» Records to process:
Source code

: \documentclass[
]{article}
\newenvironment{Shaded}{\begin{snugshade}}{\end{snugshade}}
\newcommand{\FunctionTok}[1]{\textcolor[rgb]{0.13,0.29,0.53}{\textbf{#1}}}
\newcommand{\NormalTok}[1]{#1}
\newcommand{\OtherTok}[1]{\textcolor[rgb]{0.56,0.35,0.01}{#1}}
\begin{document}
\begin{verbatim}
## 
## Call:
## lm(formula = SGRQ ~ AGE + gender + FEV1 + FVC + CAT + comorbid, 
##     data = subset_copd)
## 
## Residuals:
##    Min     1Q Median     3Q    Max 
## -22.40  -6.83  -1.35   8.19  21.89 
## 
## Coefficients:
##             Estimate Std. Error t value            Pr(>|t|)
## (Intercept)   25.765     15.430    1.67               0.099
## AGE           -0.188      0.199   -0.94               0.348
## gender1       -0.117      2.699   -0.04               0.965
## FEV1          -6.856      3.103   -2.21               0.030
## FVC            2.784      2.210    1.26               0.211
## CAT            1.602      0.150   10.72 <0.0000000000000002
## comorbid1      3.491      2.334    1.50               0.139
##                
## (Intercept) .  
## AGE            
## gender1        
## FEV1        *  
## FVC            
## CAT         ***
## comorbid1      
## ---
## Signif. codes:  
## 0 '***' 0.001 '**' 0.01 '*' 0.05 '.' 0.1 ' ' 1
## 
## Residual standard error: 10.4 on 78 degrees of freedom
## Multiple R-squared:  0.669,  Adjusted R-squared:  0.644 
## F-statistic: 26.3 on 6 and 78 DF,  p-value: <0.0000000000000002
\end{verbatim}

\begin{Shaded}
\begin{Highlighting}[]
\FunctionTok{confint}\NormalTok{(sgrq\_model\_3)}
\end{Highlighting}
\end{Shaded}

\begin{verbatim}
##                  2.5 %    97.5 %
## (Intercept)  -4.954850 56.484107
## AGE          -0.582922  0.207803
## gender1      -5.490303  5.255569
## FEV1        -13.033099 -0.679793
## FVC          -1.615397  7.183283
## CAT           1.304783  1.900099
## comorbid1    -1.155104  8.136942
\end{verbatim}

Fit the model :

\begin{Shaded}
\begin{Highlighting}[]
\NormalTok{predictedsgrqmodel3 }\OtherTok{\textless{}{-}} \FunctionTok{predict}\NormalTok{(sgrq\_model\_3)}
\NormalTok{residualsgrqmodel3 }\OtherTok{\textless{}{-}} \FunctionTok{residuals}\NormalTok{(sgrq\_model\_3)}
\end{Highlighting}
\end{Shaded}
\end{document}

» What the task asks: In the material above, please find every line that includes the word "textless" and copy it.

» Output for this exercise:
\NormalTok{predictedsgrqmodel3 }\OtherTok{\textless{}{-}} \FunctionTok{predict}\NormalTok{(sgrq\_model\_3)}
\NormalTok{residualsgrqmodel3 }\OtherTok{\textless{}{-}} \FunctionTok{residuals}\NormalTok{(sgrq\_model\_3)}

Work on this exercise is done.